YOUR OBJECTIVE – Return the data below in full and exactly, except that the pictures are dropped.

Rendered images with source text –
:::

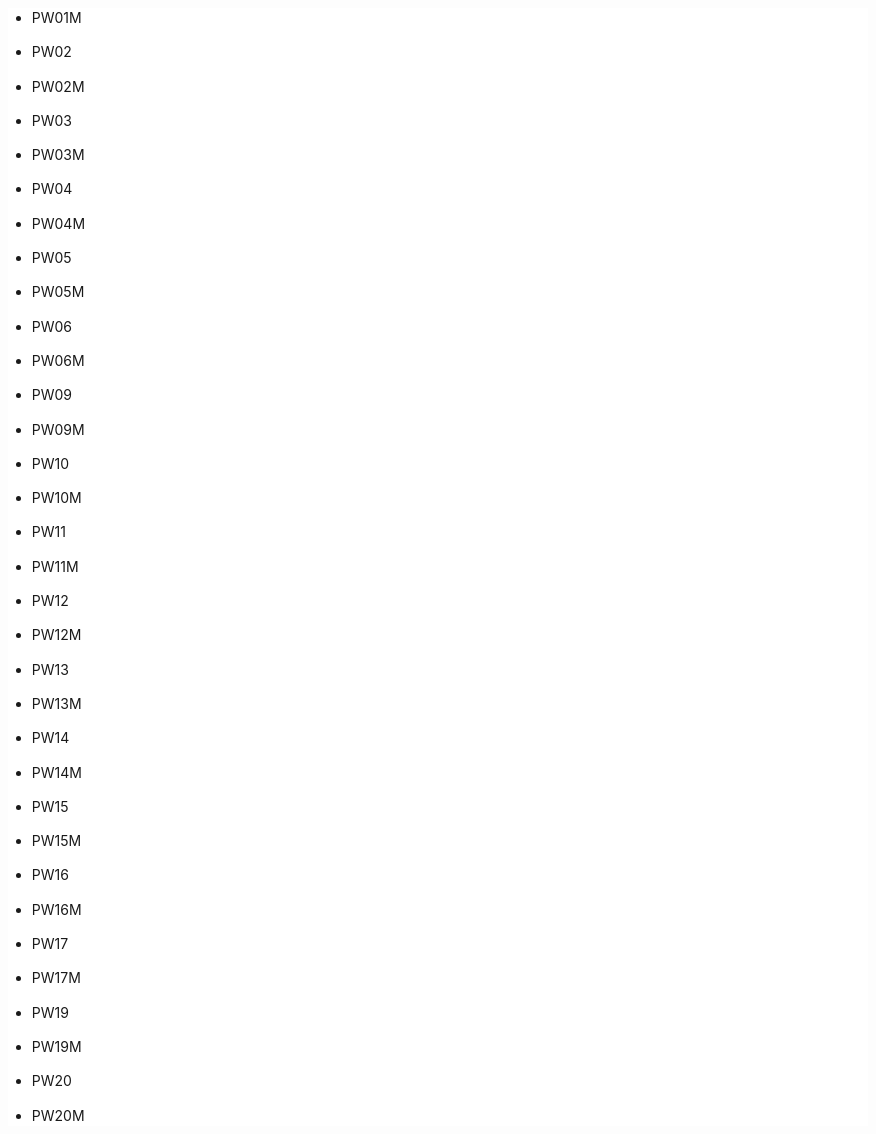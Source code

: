 - PW01M  

- PW02  

- PW02M  

- PW03  

- PW03M  

- PW04  

- PW04M  

- PW05  

- PW05M  

- PW06  

- PW06M  

- PW09  

- PW09M  

- PW10  

- PW10M  

- PW11  

- PW11M  

- PW12  

- PW12M  

- PW13  

- PW13M  

- PW14  

- PW14M  

- PW15  

- PW15M  

- PW16  

- PW16M  

- PW17  

- PW17M  

- PW19  

- PW19M  

- PW20  

- PW20M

:::

RESPONSE BELOW –
Source code

: - PW01M  

- PW02  

- PW02M  

- PW03  

- PW03M  

- PW04  

- PW04M  

- PW05  

- PW05M  

- PW06  

- PW06M  

- PW09  

- PW09M  

- PW10  

- PW10M  

- PW11  

- PW11M  

- PW12  

- PW12M  

- PW13  

- PW13M  

- PW14  

- PW14M  

- PW15  

- PW15M  

- PW16  

- PW16M  

- PW17  

- PW17M  

- PW19  

- PW19M  

- PW20  

- PW20M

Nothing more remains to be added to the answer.